◆ TO DO
Filter out every line below that lacks "your", and copy the rest.

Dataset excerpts
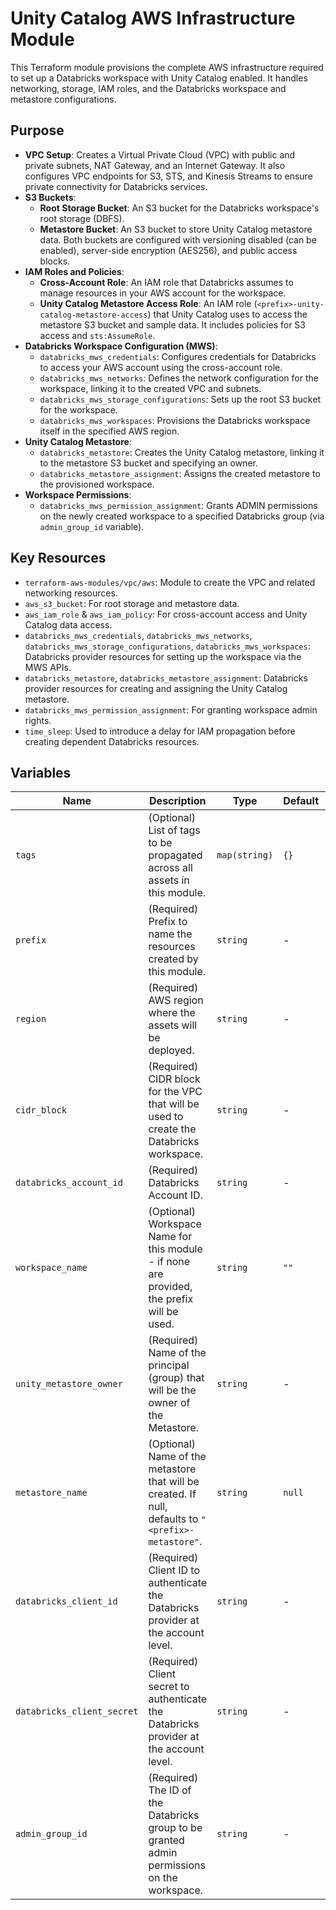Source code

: # Unity Catalog AWS Infrastructure Module

This Terraform module provisions the complete AWS infrastructure required to set up a Databricks workspace with Unity Catalog enabled. It handles networking, storage, IAM roles, and the Databricks workspace and metastore configurations.

## Purpose

- **VPC Setup**: Creates a Virtual Private Cloud (VPC) with public and private subnets, NAT Gateway, and an Internet Gateway. It also configures VPC endpoints for S3, STS, and Kinesis Streams to ensure private connectivity for Databricks services.
- **S3 Buckets**:
    - **Root Storage Bucket**: An S3 bucket for the Databricks workspace's root storage (DBFS).
    - **Metastore Bucket**: An S3 bucket to store Unity Catalog metastore data.
    Both buckets are configured with versioning disabled (can be enabled), server-side encryption (AES256), and public access blocks.
- **IAM Roles and Policies**:
    - **Cross-Account Role**: An IAM role that Databricks assumes to manage resources in your AWS account for the workspace.
    - **Unity Catalog Metastore Access Role**: An IAM role (`<prefix>-unity-catalog-metastore-access`) that Unity Catalog uses to access the metastore S3 bucket and sample data. It includes policies for S3 access and `sts:AssumeRole`.
- **Databricks Workspace Configuration (MWS)**:
    - `databricks_mws_credentials`: Configures credentials for Databricks to access your AWS account using the cross-account role.
    - `databricks_mws_networks`: Defines the network configuration for the workspace, linking it to the created VPC and subnets.
    - `databricks_mws_storage_configurations`: Sets up the root S3 bucket for the workspace.
    - `databricks_mws_workspaces`: Provisions the Databricks workspace itself in the specified AWS region.
- **Unity Catalog Metastore**:
    - `databricks_metastore`: Creates the Unity Catalog metastore, linking it to the metastore S3 bucket and specifying an owner.
    - `databricks_metastore_assignment`: Assigns the created metastore to the provisioned workspace.
- **Workspace Permissions**:
    - `databricks_mws_permission_assignment`: Grants ADMIN permissions on the newly created workspace to a specified Databricks group (via `admin_group_id` variable).

## Key Resources

- `terraform-aws-modules/vpc/aws`: Module to create the VPC and related networking resources.
- `aws_s3_bucket`: For root storage and metastore data.
- `aws_iam_role` & `aws_iam_policy`: For cross-account access and Unity Catalog data access.
- `databricks_mws_credentials`, `databricks_mws_networks`, `databricks_mws_storage_configurations`, `databricks_mws_workspaces`: Databricks provider resources for setting up the workspace via the MWS APIs.
- `databricks_metastore`, `databricks_metastore_assignment`: Databricks provider resources for creating and assigning the Unity Catalog metastore.
- `databricks_mws_permission_assignment`: For granting workspace admin rights.
- `time_sleep`: Used to introduce a delay for IAM propagation before creating dependent Databricks resources.

## Variables

| Name                        | Description                                                                                                | Type          | Default | Required |
| --------------------------- | ---------------------------------------------------------------------------------------------------------- | ------------- | ------- | -------- |
| `tags`                      | (Optional) List of tags to be propagated across all assets in this module.                               | `map(string)` | `{}`    | No       |
| `prefix`                    | (Required) Prefix to name the resources created by this module.                                            | `string`      | -       | Yes      |
| `region`                    | (Required) AWS region where the assets will be deployed.                                                   | `string`      | -       | Yes      |
| `cidr_block`                | (Required) CIDR block for the VPC that will be used to create the Databricks workspace.                    | `string`      | -       | Yes      |
| `databricks_account_id`     | (Required) Databricks Account ID.                                                                          | `string`      | -       | Yes      |
| `workspace_name`            | (Optional) Workspace Name for this module - if none are provided, the prefix will be used.                 | `string`      | `""`    | No       |
| `unity_metastore_owner`     | (Required) Name of the principal (group) that will be the owner of the Metastore.                          | `string`      | -       | Yes      |
| `metastore_name`            | (Optional) Name of the metastore that will be created. If null, defaults to `"<prefix>-metastore"`.        | `string`      | `null`  | No       |
| `databricks_client_id`      | (Required) Client ID to authenticate the Databricks provider at the account level.                         | `string`      | -       | Yes      |
| `databricks_client_secret`  | (Required) Client secret to authenticate the Databricks provider at the account level.                     | `string`      | -       | Yes      |
| `admin_group_id`            | (Required) The ID of the Databricks group to be granted admin permissions on the workspace.                | `string`      | -       | Yes      |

◆ RESPONSE AREA
    - **Cross-Account Role**: An IAM role that Databricks assumes to manage resources in your AWS account for the workspace.
    - `databricks_mws_credentials`: Configures credentials for Databricks to access your AWS account using the cross-account role.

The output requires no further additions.